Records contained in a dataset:
————
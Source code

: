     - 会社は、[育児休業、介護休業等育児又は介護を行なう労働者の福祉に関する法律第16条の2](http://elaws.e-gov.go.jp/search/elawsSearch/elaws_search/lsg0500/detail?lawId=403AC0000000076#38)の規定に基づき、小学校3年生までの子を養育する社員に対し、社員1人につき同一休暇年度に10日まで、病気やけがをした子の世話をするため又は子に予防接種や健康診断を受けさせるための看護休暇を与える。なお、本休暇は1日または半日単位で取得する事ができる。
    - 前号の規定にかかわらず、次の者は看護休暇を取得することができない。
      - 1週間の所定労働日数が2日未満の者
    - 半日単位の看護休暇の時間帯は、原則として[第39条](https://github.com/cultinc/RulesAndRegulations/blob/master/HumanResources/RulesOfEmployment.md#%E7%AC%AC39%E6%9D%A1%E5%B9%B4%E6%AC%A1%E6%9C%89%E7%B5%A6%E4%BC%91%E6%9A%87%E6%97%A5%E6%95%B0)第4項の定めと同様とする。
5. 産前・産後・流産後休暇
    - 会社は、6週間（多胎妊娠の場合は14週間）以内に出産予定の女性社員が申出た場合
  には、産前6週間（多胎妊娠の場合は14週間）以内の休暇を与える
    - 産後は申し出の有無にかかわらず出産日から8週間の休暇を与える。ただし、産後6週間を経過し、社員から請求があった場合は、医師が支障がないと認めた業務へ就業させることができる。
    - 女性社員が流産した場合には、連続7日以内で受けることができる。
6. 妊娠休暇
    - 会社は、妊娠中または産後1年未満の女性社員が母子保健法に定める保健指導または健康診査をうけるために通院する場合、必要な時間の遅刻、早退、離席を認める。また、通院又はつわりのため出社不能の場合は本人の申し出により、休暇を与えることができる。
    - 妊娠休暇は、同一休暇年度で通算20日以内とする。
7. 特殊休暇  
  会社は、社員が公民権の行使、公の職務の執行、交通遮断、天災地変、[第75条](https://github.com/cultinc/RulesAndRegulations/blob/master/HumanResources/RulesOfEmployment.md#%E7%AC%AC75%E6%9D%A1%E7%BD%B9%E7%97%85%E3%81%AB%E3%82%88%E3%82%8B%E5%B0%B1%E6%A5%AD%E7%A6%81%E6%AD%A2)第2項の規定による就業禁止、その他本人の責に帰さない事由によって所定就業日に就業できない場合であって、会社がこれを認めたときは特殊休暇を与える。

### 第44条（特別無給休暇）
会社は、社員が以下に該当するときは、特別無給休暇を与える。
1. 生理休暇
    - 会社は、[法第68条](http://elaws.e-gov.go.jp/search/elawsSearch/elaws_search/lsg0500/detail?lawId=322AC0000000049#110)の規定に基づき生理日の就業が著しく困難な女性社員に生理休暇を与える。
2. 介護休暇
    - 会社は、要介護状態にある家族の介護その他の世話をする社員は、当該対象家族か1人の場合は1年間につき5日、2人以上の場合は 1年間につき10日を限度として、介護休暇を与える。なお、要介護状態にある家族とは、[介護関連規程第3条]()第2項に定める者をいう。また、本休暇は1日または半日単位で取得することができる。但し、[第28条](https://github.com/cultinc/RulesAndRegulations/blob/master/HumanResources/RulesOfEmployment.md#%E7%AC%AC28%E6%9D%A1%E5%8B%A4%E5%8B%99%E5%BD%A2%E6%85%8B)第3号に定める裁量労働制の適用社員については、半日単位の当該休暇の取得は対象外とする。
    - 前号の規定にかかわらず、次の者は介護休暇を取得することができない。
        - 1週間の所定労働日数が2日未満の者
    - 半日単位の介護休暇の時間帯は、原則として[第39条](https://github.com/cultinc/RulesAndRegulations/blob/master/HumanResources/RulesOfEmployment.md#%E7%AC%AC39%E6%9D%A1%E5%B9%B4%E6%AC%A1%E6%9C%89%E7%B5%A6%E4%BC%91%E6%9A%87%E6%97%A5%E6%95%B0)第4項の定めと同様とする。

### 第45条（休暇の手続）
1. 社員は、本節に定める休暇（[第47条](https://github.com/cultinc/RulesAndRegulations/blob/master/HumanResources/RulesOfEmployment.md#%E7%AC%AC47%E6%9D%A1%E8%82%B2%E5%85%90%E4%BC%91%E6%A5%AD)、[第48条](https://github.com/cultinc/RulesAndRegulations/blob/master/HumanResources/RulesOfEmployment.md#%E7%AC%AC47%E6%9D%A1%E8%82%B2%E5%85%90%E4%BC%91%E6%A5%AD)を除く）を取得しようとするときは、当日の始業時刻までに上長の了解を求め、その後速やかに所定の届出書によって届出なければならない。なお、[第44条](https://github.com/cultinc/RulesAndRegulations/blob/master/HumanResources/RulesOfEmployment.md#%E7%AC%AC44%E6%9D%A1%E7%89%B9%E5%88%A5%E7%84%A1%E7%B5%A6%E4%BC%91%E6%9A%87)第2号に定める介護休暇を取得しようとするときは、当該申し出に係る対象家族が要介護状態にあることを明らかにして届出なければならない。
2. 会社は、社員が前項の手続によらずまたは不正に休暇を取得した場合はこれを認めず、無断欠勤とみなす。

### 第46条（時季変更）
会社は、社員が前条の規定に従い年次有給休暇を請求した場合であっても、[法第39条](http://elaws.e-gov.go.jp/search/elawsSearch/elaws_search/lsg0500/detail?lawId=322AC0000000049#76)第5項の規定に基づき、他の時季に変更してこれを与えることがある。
————
:: WORK ORDER ::
Print the records again, exactly as they stand above.

:: WRITTEN ANSWER ::
Source code

:     - 会社は、[育児休業、介護休業等育児又は介護を行なう労働者の福祉に関する法律第16条の2](http://elaws.e-gov.go.jp/search/elawsSearch/elaws_search/lsg0500/detail?lawId=403AC0000000076#38)の規定に基づき、小学校3年生までの子を養育する社員に対し、社員1人につき同一休暇年度に10日まで、病気やけがをした子の世話をするため又は子に予防接種や健康診断を受けさせるための看護休暇を与える。なお、本休暇は1日または半日単位で取得する事ができる。
    - 前号の規定にかかわらず、次の者は看護休暇を取得することができない。
      - 1週間の所定労働日数が2日未満の者
    - 半日単位の看護休暇の時間帯は、原則として[第39条](https://github.com/cultinc/RulesAndRegulations/blob/master/HumanResources/RulesOfEmployment.md#%E7%AC%AC39%E6%9D%A1%E5%B9%B4%E6%AC%A1%E6%9C%89%E7%B5%A6%E4%BC%91%E6%9A%87%E6%97%A5%E6%95%B0)第4項の定めと同様とする。
5. 産前・産後・流産後休暇
    - 会社は、6週間（多胎妊娠の場合は14週間）以内に出産予定の女性社員が申出た場合
  には、産前6週間（多胎妊娠の場合は14週間）以内の休暇を与える
    - 産後は申し出の有無にかかわらず出産日から8週間の休暇を与える。ただし、産後6週間を経過し、社員から請求があった場合は、医師が支障がないと認めた業務へ就業させることができる。
    - 女性社員が流産した場合には、連続7日以内で受けることができる。
6. 妊娠休暇
    - 会社は、妊娠中または産後1年未満の女性社員が母子保健法に定める保健指導または健康診査をうけるために通院する場合、必要な時間の遅刻、早退、離席を認める。また、通院又はつわりのため出社不能の場合は本人の申し出により、休暇を与えることができる。
    - 妊娠休暇は、同一休暇年度で通算20日以内とする。
7. 特殊休暇  
  会社は、社員が公民権の行使、公の職務の執行、交通遮断、天災地変、[第75条](https://github.com/cultinc/RulesAndRegulations/blob/master/HumanResources/RulesOfEmployment.md#%E7%AC%AC75%E6%9D%A1%E7%BD%B9%E7%97%85%E3%81%AB%E3%82%88%E3%82%8B%E5%B0%B1%E6%A5%AD%E7%A6%81%E6%AD%A2)第2項の規定による就業禁止、その他本人の責に帰さない事由によって所定就業日に就業できない場合であって、会社がこれを認めたときは特殊休暇を与える。

### 第44条（特別無給休暇）
会社は、社員が以下に該当するときは、特別無給休暇を与える。
1. 生理休暇
    - 会社は、[法第68条](http://elaws.e-gov.go.jp/search/elawsSearch/elaws_search/lsg0500/detail?lawId=322AC0000000049#110)の規定に基づき生理日の就業が著しく困難な女性社員に生理休暇を与える。
2. 介護休暇
    - 会社は、要介護状態にある家族の介護その他の世話をする社員は、当該対象家族か1人の場合は1年間につき5日、2人以上の場合は 1年間につき10日を限度として、介護休暇を与える。なお、要介護状態にある家族とは、[介護関連規程第3条]()第2項に定める者をいう。また、本休暇は1日または半日単位で取得することができる。但し、[第28条](https://github.com/cultinc/RulesAndRegulations/blob/master/HumanResources/RulesOfEmployment.md#%E7%AC%AC28%E6%9D%A1%E5%8B%A4%E5%8B%99%E5%BD%A2%E6%85%8B)第3号に定める裁量労働制の適用社員については、半日単位の当該休暇の取得は対象外とする。
    - 前号の規定にかかわらず、次の者は介護休暇を取得することができない。
        - 1週間の所定労働日数が2日未満の者
    - 半日単位の介護休暇の時間帯は、原則として[第39条](https://github.com/cultinc/RulesAndRegulations/blob/master/HumanResources/RulesOfEmployment.md#%E7%AC%AC39%E6%9D%A1%E5%B9%B4%E6%AC%A1%E6%9C%89%E7%B5%A6%E4%BC%91%E6%9A%87%E6%97%A5%E6%95%B0)第4項の定めと同様とする。

### 第45条（休暇の手続）
1. 社員は、本節に定める休暇（[第47条](https://github.com/cultinc/RulesAndRegulations/blob/master/HumanResources/RulesOfEmployment.md#%E7%AC%AC47%E6%9D%A1%E8%82%B2%E5%85%90%E4%BC%91%E6%A5%AD)、[第48条](https://github.com/cultinc/RulesAndRegulations/blob/master/HumanResources/RulesOfEmployment.md#%E7%AC%AC47%E6%9D%A1%E8%82%B2%E5%85%90%E4%BC%91%E6%A5%AD)を除く）を取得しようとするときは、当日の始業時刻までに上長の了解を求め、その後速やかに所定の届出書によって届出なければならない。なお、[第44条](https://github.com/cultinc/RulesAndRegulations/blob/master/HumanResources/RulesOfEmployment.md#%E7%AC%AC44%E6%9D%A1%E7%89%B9%E5%88%A5%E7%84%A1%E7%B5%A6%E4%BC%91%E6%9A%87)第2号に定める介護休暇を取得しようとするときは、当該申し出に係る対象家族が要介護状態にあることを明らかにして届出なければならない。
2. 会社は、社員が前項の手続によらずまたは不正に休暇を取得した場合はこれを認めず、無断欠勤とみなす。

### 第46条（時季変更）
会社は、社員が前条の規定に従い年次有給休暇を請求した場合であっても、[法第39条](http://elaws.e-gov.go.jp/search/elawsSearch/elaws_search/lsg0500/detail?lawId=322AC0000000049#76)第5項の規定に基づき、他の時季に変更してこれを与えることがある。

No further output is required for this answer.